“ Happy, happy Christmas, that can win us back to the delusions of our childish days, that can recall to the old man the pleasures of his youth, and transport the sailor and the traveller, thousands of miles away, back to his own fire-side and his quiet home! "
In 1836 Charles Dickens published The Pipwick Papers. The previous excerpt is from chapter 28 titled Good Humored Christmas. What Dickens refers to as “delusions of childish days…. and pleasures of youth…” is actually a reflection of grace.
As a child Charles Dickens was no stranger to heartache and disappointment. His father John failed at many attempts as an entrepreneur landing himself along with the family in the Marshalsea debtor’s prison when Charles was only twelve. However, he and his older sister Fanny were not taken with the family to Marshalsea. Fanny was away at school and young Charles was working in a shoe polish factory. He returned home each night alone for the duration of his father’s incarceration.

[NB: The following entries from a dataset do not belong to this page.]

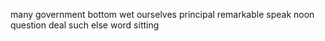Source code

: many government bottom wet ourselves principal remarkable speak noon question deal such else word sitting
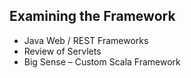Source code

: ## Examining the Framework

* Java Web / REST Frameworks
* Review of Servlets
* Big Sense – Custom Scala Framework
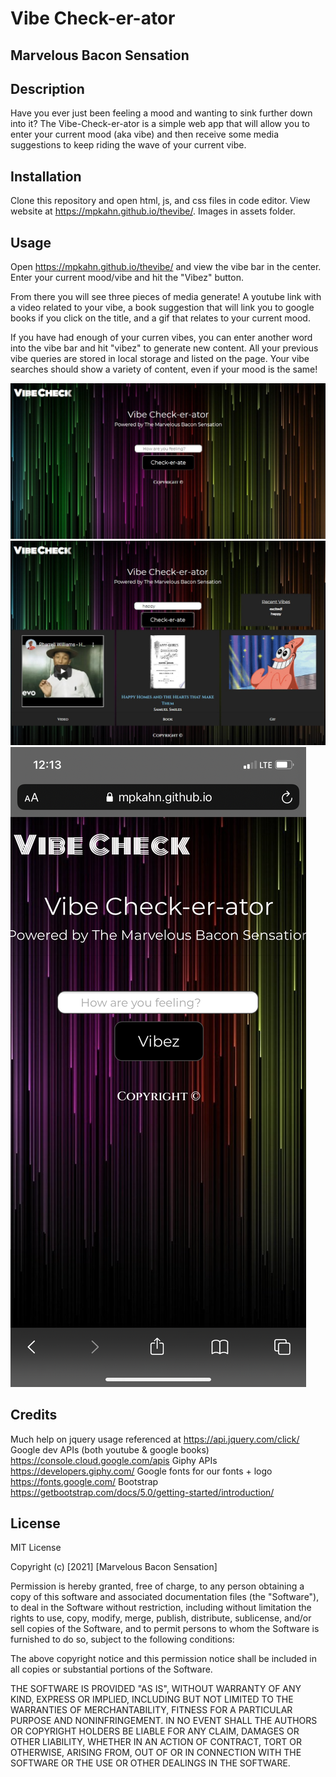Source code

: # Vibe Check-er-ator
## Marvelous Bacon Sensation

## Description
Have you ever just been feeling a mood and wanting to sink further down into it? The Vibe-Check-er-ator is a simple web app that will allow you to enter your current mood (aka vibe) and then receive some media suggestions to keep riding the wave of your current vibe. 

## Installation
Clone this repository and open html, js, and css files in code editor. View website at https://mpkahn.github.io/thevibe/. Images in assets folder.

## Usage
Open https://mpkahn.github.io/thevibe/ and view the vibe bar in the center. Enter your current mood/vibe and hit the "Vibez" button. 

From there you will see three pieces of media generate! A youtube link with a video related to your vibe, a book suggestion that will link you to google books if you click on the title, and a gif that relates to your current mood. 

If you have had enough of your curren vibes, you can enter another word into the vibe bar and hit "vibez" to generate new content. All your previous vibe queries are stored in local storage and listed on the page. Your vibe searches should show a variety of content, even if your mood is the same!

![Main page](assets/images/vibe-main.jpg)
![several vibes entered with results](assets/images/vibe-search.jpg)
![mobile experience](assets/images/vibe-mobile.png)


## Credits

Much help on jquery usage referenced at https://api.jquery.com/click/
Google dev APIs (both youtube & google books) https://console.cloud.google.com/apis
Giphy APIs https://developers.giphy.com/
Google fonts for our fonts + logo https://fonts.google.com/
Bootstrap https://getbootstrap.com/docs/5.0/getting-started/introduction/


## License
MIT License

Copyright (c) [2021] [Marvelous Bacon Sensation]

Permission is hereby granted, free of charge, to any person obtaining a copy of this software and associated documentation files (the "Software"), to deal in the Software without restriction, including without limitation the rights to use, copy, modify, merge, publish, distribute, sublicense, and/or sell copies of the Software, and to permit persons to whom the Software is furnished to do so, subject to the following conditions:

The above copyright notice and this permission notice shall be included in all copies or substantial portions of the Software.

THE SOFTWARE IS PROVIDED "AS IS", WITHOUT WARRANTY OF ANY KIND, EXPRESS OR IMPLIED, INCLUDING BUT NOT LIMITED TO THE WARRANTIES OF MERCHANTABILITY, FITNESS FOR A PARTICULAR PURPOSE AND NONINFRINGEMENT. IN NO EVENT SHALL THE AUTHORS OR COPYRIGHT HOLDERS BE LIABLE FOR ANY CLAIM, DAMAGES OR OTHER LIABILITY, WHETHER IN AN ACTION OF CONTRACT, TORT OR OTHERWISE, ARISING FROM, OUT OF OR IN CONNECTION WITH THE SOFTWARE OR THE USE OR OTHER DEALINGS IN THE SOFTWARE.
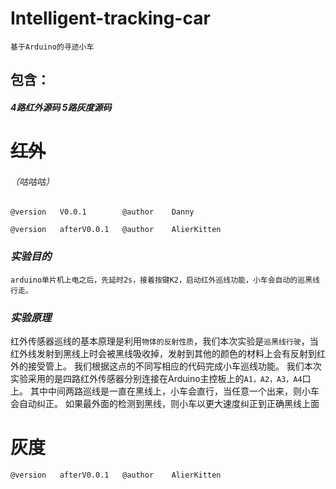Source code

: # Intelligent-tracking-car

`基于Arduino的寻迹小车`

## **包含：**

##### 4路红外源码   5路灰度源码

# ~~红外~~

###### （咕咕咕）

`@version   V0.0.1        @author    Danny`

`@version   afterV0.0.1   @author    AlierKitten`

### *实验目的*

`arduino单片机上电之后，先延时2s，接着按键K2，启动红外巡线功能，小车会自动的巡黑线行走。`

### *实验原理*

红外传感器巡线的基本原理是利用`物体的反射性质`，我们本次实验是`巡黑线行驶`，当红外线发射到黑线上时会被黑线吸收掉，发射到其他的颜色的材料上会有反射到红外的接受管上。
我们根据这点的不同写相应的代码完成小车巡线功能。
我们本次实验采用的是四路红外传感器分别连接在Arduino主控板上的`A1，A2，A3，A4`口上。
其中中间两路巡线是一直在黑线上，小车会直行，当任意一个出来，则小车会自动纠正。
如果最外面的检测到黑线，则小车以更大速度纠正到正确黑线上面

# 灰度

`@version   afterV0.0.1   @author    AlierKitten`
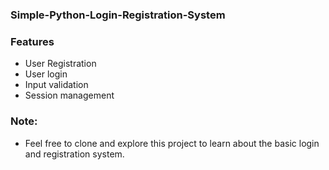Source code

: ### Simple-Python-Login-Registration-System

### Features
- User Registration
- User login
- Input validation
- Session management

### Note:
- Feel free to clone and explore this project to learn about the basic login and registration system.


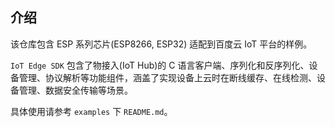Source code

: ## 介绍
该仓库包含 ESP 系列芯片(ESP8266, ESP32) 适配到百度云 IoT 平台的样例。

`IoT Edge SDK` 包含了物接入(IoT Hub)的 C 语言客户端、序列化和反序列化、设备管理、协议解析等功能组件，涵盖了实现设备上云时在断线缓存、在线检测、设备管理、数据安全传输等场景。

具体使用请参考 `examples` 下 `README.md`。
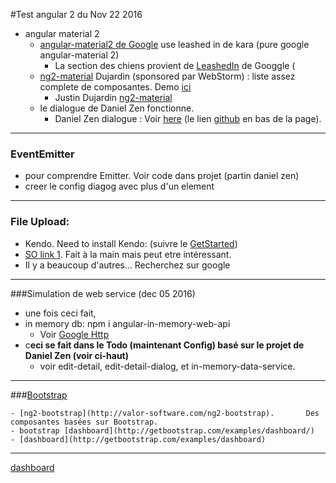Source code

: #Test angular 2 du Nov 22 2016

- angular material 2
    - [angular-material2 de Google]() use leashed in de kara (pure google angular-material 2)
        - La section des chiens provient de [LeashedIn](https://github.com/kara/leashed-in) de Googgle ( 
    - [ng2-material](https://www.npmjs.com/package/ng2-material) Dujardin (sponsored par WebStorm) : liste assez complete de composantes. Demo [ici](https://justindujardin.github.io/ng2-material/#/)
        - Justin Dujardin [ng2-material](https://github.com/justindujardin/ng2-material)
    - le dialogue de Daniel Zen fonctionne.
        - Daniel Zen dialogue : Voir [here](http://www.creativebloq.com/how-to/build-a-material-design-app-with-angular-2) (le lien [github](https://github.com/danielzen/material-todo) en bas de la page).




  
---
### EventEmitter
- pour comprendre Emitter. Voir code dans projet (partin daniel zen)
- creer le config diagog avec plus d'un element

---


### File Upload:
- Kendo. Need to install Kendo: (suivre le [GetStarted](http://www.telerik.com/kendo-angular-ui/getting-started))
- [SO link 1](http://stackoverflow.com/questions/32423348/angular2-post-uploaded-file). Fait à la main mais peut etre intéressant.
- Il y a beaucoup d'autres... Recherchez sur google

----

###Simulation de web service (dec 05 2016)
- une fois ceci fait, 
- in memory db: npm i angular-in-memory-web-api
    - Voir [Google Http](https://angular.io/docs/ts/latest/tutorial/toh-pt6.html)
- c**eci se fait dans le Todo (maintenant Config) basé sur le projet de Daniel Zen (voir ci-haut)**
    - voir edit-detail, edit-detail-dialog, et in-memory-data-service.

---
###[Bootstrap](https://github.com/twbs/bootstrap)

    - [ng2-bootstrap](http://valor-software.com/ng2-bootstrap).       Des composantes basées sur Bootstrap.
    - bootstrap [dashboard](http://getbootstrap.com/examples/dashboard/)
    - [dashboard](http://getbootstrap.com/examples/dashboard)
---


 [dashboard](http://getbootstrap.com/examples/dashboard)

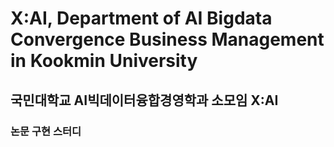 # X:AI, Department of AI Bigdata Convergence Business Management in Kookmin University
## 국민대학교 AI빅데이터융합경영학과 소모임 X:AI
### 논문 구현 스터디
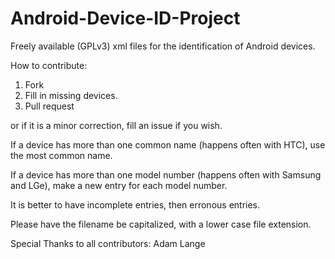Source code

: Android-Device-ID-Project
=========================

Freely available (GPLv3) xml files for the identification of Android devices.

How to contribute:

1) Fork
2) Fill in missing devices.
3) Pull request

or if it is a minor correction, fill an issue if you wish.


If a device has more than one common name (happens often with HTC), use the
most common name.

If a device has more than one model number (happens often with Samsung and
LGe), make a new entry for each model number.

It is better to have incomplete entries, then erronous entries.

Please have the filename be capitalized, with a lower case file extension.


Special Thanks to all contributors:
Adam Lange
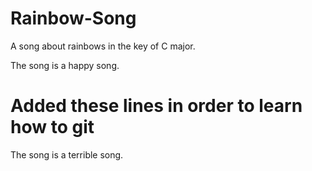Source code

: # Rainbow-Song

A song about rainbows in the key of C major.

The song is a happy song.

# Added these lines in order to learn how to git
The song is a terrible song.
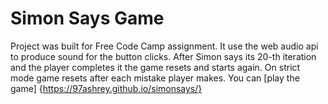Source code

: # Simon Says Game
Project was built for Free Code Camp assignment. It use the web audio api to produce sound for the button clicks. After Simon says its 20-th iteration and the player completes it the game resets and starts again. On strict mode game resets after each mistake player makes. You can [play the game] {https://97ashrey.github.io/simonsays/} 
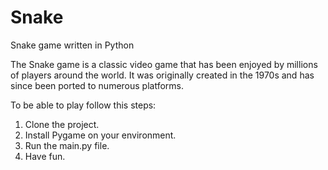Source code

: # Snake
Snake game written in Python

The Snake game is a classic video game that has been enjoyed by millions of players around the world. It was originally created in the 1970s and has since been ported to numerous platforms.

To be able to play follow this steps:

1. Clone the project.
2. Install Pygame on your environment.
3. Run the main.py file. 
4. Have fun.
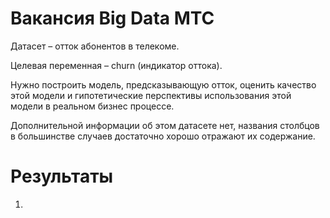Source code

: # Вакансия Big Data МТС

Датасет – отток абонентов в телекоме. 

Целевая переменная – churn (индикатор оттока).

Нужно построить модель, предсказывающую отток, оценить качество этой модели и гипотетические перспективы использования этой модели в реальном бизнес процессе.

Дополнительной информации об этом датасете нет, названия столбцов в большинстве случаев достаточно хорошо отражают их содержание.

# Результаты

1. 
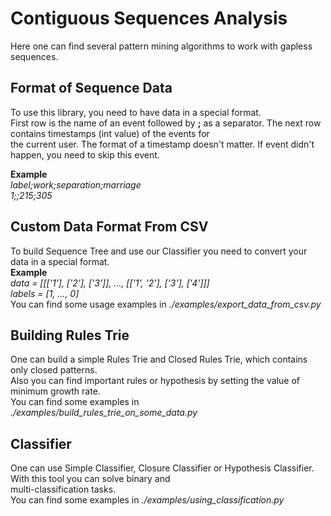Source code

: # Contiguous Sequences Analysis
Here one can find several pattern mining algorithms to work with gapless sequences. 
  
## Format of Sequence Data
To use this library, you need to have data in a special format.  
First row is the name of an event followed by **;** as a separator. The next row contains timestamps (int value) of the events for  
the current user. The format of a timestamp doesn't matter. If event didn't happen, you need to skip this event.
  
**Example**  
*label;work;separation;marriage*  
*1;;215;305*  
  
## Custom Data Format From CSV  
To build Sequence Tree and use our Classifier you need to convert your data in a special format.  
**Example**  
*data = [[['1'], ['2'], ['3']], ..., [['1', '2'], ['3'], ['4']]]*  
*labels = [1, ..., 0]*  
You can find some usage examples in *./examples/export_data_from_csv.py*    
  
## Building Rules Trie 
One can build a simple Rules Trie and Closed Rules Trie, which contains only closed patterns.  
Also you can find important rules or hypothesis by setting the value of minimum growth rate.  
You can find some examples in *./examples/build_rules_trie_on_some_data.py*  
  
## Classifier 
One can use Simple Classifier, Closure Classifier or Hypothesis Classifier. With this tool you can solve binary and  
multi-classification tasks.  
You can find some examples in *./examples/using_classification.py*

Often in his works you will find an abandoned child such as Oliver Twist or an unfortunate boy like Tiny Tim as Dickens opens a window of his heart and shows the world a picture from his past. In fact he will addresses the ghost of Christmas past in A Christmas Carol introducing the world to Scrooge and the folly of finding security in material things.
Considering his less than fortunate up bringing how can he write of Christmas being filled with good memories of childish days and pleasures of youth? It is because grace has redeemed his memory and brought personal freedom. Unlike Scrooge Dickens refused to be haunted by the ghost of Christmas past.
How are you this Christmas? Are you haunted by something in the past that robs you of the joy this season represents? Christmas grace showed up for Charles Dickens and it is available for you.